## To do:
Start with the first line of the data and end with the line that holds "This section adds"; write out each one exactly.

Recorded data:
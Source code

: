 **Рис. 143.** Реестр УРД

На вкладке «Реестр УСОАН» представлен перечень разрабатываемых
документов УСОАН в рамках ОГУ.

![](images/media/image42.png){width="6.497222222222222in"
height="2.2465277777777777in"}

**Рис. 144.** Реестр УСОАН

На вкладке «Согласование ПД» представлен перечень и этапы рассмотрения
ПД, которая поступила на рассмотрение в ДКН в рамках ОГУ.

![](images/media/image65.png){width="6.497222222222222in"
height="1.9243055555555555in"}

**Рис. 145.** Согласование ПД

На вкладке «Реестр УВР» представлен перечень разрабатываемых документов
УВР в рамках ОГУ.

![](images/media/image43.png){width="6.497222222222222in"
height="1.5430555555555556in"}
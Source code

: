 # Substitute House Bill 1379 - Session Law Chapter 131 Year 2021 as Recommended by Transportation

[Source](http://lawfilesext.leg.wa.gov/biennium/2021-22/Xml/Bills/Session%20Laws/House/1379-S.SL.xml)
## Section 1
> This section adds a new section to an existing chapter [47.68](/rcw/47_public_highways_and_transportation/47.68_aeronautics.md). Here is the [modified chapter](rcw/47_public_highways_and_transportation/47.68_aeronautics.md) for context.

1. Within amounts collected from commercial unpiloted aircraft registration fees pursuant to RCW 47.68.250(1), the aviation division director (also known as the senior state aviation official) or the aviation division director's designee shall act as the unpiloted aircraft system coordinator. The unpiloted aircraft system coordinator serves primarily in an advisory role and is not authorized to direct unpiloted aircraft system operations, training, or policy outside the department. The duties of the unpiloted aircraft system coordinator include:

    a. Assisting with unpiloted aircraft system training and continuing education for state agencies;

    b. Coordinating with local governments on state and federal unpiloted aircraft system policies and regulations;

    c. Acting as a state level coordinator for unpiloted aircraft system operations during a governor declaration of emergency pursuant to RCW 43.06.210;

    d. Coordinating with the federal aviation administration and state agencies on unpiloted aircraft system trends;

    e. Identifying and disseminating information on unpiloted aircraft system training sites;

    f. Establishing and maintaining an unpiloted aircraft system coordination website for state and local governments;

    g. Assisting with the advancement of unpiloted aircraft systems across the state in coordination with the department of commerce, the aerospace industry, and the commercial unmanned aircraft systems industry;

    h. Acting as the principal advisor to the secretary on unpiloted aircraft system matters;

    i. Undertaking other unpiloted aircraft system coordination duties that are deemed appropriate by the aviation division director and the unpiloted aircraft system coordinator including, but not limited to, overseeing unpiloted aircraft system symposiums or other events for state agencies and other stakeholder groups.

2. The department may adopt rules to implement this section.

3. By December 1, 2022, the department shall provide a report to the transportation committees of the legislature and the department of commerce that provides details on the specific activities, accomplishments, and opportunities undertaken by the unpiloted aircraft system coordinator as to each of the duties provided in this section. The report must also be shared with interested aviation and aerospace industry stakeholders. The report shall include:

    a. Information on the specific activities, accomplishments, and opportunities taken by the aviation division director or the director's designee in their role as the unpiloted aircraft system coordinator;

## Your solution:
Source code

: **Рис. 143.** Реестр УРД

На вкладке «Реестр УСОАН» представлен перечень разрабатываемых
документов УСОАН в рамках ОГУ.

![](images/media/image42.png){width="6.497222222222222in"
height="2.2465277777777777in"}

**Рис. 144.** Реестр УСОАН

На вкладке «Согласование ПД» представлен перечень и этапы рассмотрения
ПД, которая поступила на рассмотрение в ДКН в рамках ОГУ.

![](images/media/image65.png){width="6.497222222222222in"
height="1.9243055555555555in"}

**Рис. 145.** Согласование ПД

На вкладке «Реестр УВР» представлен перечень разрабатываемых документов
УВР в рамках ОГУ.

![](images/media/image43.png){width="6.497222222222222in"
height="1.5430555555555556in"}
Source code

: # Substitute House Bill 1379 - Session Law Chapter 131 Year 2021 as Recommended by Transportation

[Source](http://lawfilesext.leg.wa.gov/biennium/2021-22/Xml/Bills/Session%20Laws/House/1379-S.SL.xml)
## Section 1
> This section adds a new section to an existing chapter [47.68](/rcw/47_public_highways_and_transportation/47.68_aeronautics.md). Here is the [modified chapter](rcw/47_public_highways_and_transportation/47.68_aeronautics.md) for context.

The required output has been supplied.